Jean fut seigneur de Ter Meeren, fut recommandable par ses vertus guerrières et civiles. Il fit hommage de sa terre et mairie de Ter Meeren le 26.01.1577, servit fidèlement Philippe II pendant les troubles des Pays-Bas, et conserva la ville d'Enghien, dont il était capitaine et garde pour le roi au service de sa majesté.
Il se signala en plusieurs autres occasions, en exposant sa vie et ses biens pour le service de son prince et mourut à 75 ans.

Ledit Jean Colins fut inhumé, avec son père, dans l'église du béguinage d'Enghien.

3 comments:

Pablo Carpintero said...

There were various "Ter Meeren". I am not yet sure which was the one belonging to Colins Jean.

Pablo Carpintero said...

There are 11 generations between Jean Colins and myself - I was born 335 years after him.
Of these 11 generations 6 were in the male Colins line.
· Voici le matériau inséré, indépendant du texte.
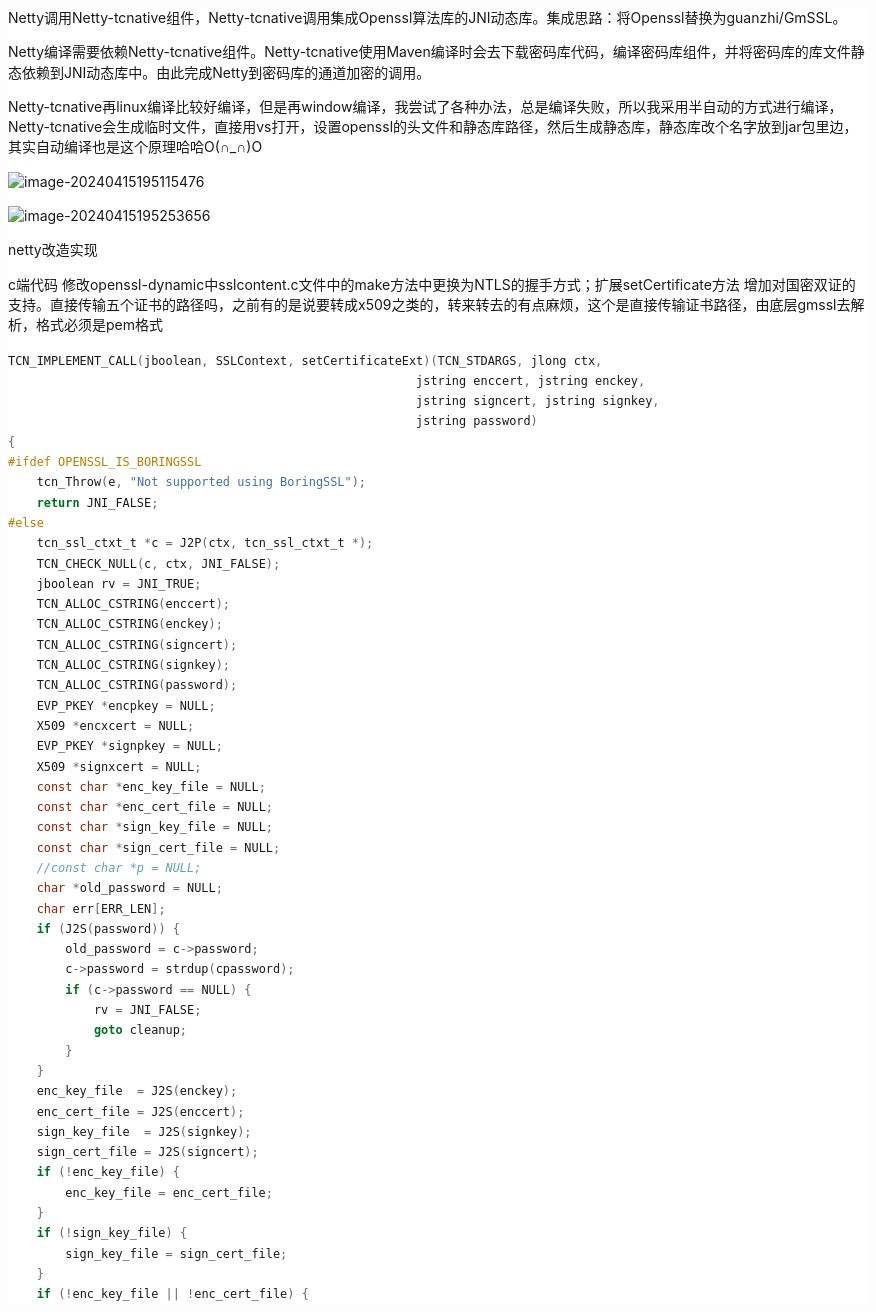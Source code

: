 
​    Netty调用Netty-tcnative组件，Netty-tcnative调用集成Openssl算法库的JNI动态库。集成思路：将Openssl替换为guanzhi/GmSSL。

​    Netty编译需要依赖Netty-tcnative组件。Netty-tcnative使用Maven编译时会去下载密码库代码，编译密码库组件，并将密码库的库文件静态依赖到JNI动态库中。由此完成Netty到密码库的通道加密的调用。 

Netty-tcnative再linux编译比较好编译，但是再window编译，我尝试了各种办法，总是编译失败，所以我采用半自动的方式进行编译，Netty-tcnative会生成临时文件，直接用vs打开，设置openssl的头文件和静态库路径，然后生成静态库，静态库改个名字放到jar包里边，其实自动编译也是这个原理哈哈O(∩_∩)O

![image-20240415195115476](https://s2.loli.net/2024/04/16/npO3PcQEHRxG9j2.png)

![image-20240415195253656](https://s2.loli.net/2024/04/16/bClYhf8oAsWxNce.png)

netty改造实现

c端代码 修改openssl-dynamic中sslcontent.c文件中的make方法中更换为NTLS的握手方式；扩展setCertificate方法 增加对国密双证的支持。直接传输五个证书的路径吗，之前有的是说要转成x509之类的，转来转去的有点麻烦，这个是直接传输证书路径，由底层gmssl去解析，格式必须是pem格式

```c
TCN_IMPLEMENT_CALL(jboolean, SSLContext, setCertificateExt)(TCN_STDARGS, jlong ctx,
                                                         jstring enccert, jstring enckey,
                                                         jstring signcert, jstring signkey,
                                                         jstring password)
{
#ifdef OPENSSL_IS_BORINGSSL
    tcn_Throw(e, "Not supported using BoringSSL");
    return JNI_FALSE;
#else
    tcn_ssl_ctxt_t *c = J2P(ctx, tcn_ssl_ctxt_t *);
    TCN_CHECK_NULL(c, ctx, JNI_FALSE);
    jboolean rv = JNI_TRUE;
    TCN_ALLOC_CSTRING(enccert);
    TCN_ALLOC_CSTRING(enckey);
    TCN_ALLOC_CSTRING(signcert);
    TCN_ALLOC_CSTRING(signkey);
    TCN_ALLOC_CSTRING(password);
    EVP_PKEY *encpkey = NULL;
    X509 *encxcert = NULL;
    EVP_PKEY *signpkey = NULL;
    X509 *signxcert = NULL;
    const char *enc_key_file = NULL;
    const char *enc_cert_file = NULL;
    const char *sign_key_file = NULL;
    const char *sign_cert_file = NULL;
    //const char *p = NULL;
    char *old_password = NULL;
    char err[ERR_LEN];
    if (J2S(password)) {
        old_password = c->password;
        c->password = strdup(cpassword);
        if (c->password == NULL) {
            rv = JNI_FALSE;
            goto cleanup;
        }
    }
    enc_key_file  = J2S(enckey);
    enc_cert_file = J2S(enccert);
    sign_key_file  = J2S(signkey);
    sign_cert_file = J2S(signcert);
    if (!enc_key_file) {
        enc_key_file = enc_cert_file;
    }
    if (!sign_key_file) {
        sign_key_file = sign_cert_file;
    }
    if (!enc_key_file || !enc_cert_file) {
```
The last Colins was Anna Maria de Colins, one of my paternal great-great-great-grandmothers.

From relative "riches" to relative poverty in two or three generations just before the collapse op the Ancien Régime.

Pablo Carpintero said...

Time and again it strikes me that these people (very minor gentry) probably wouldn't even have given the time of day to the large majority of my ancestors, who were simple hard working folk, often living on the brink of starvation.

The folklore in Lieferinge has not yet forgotten the almost criminal excentricities of some in the last generations of Colins. Earlier posts focus on this subject.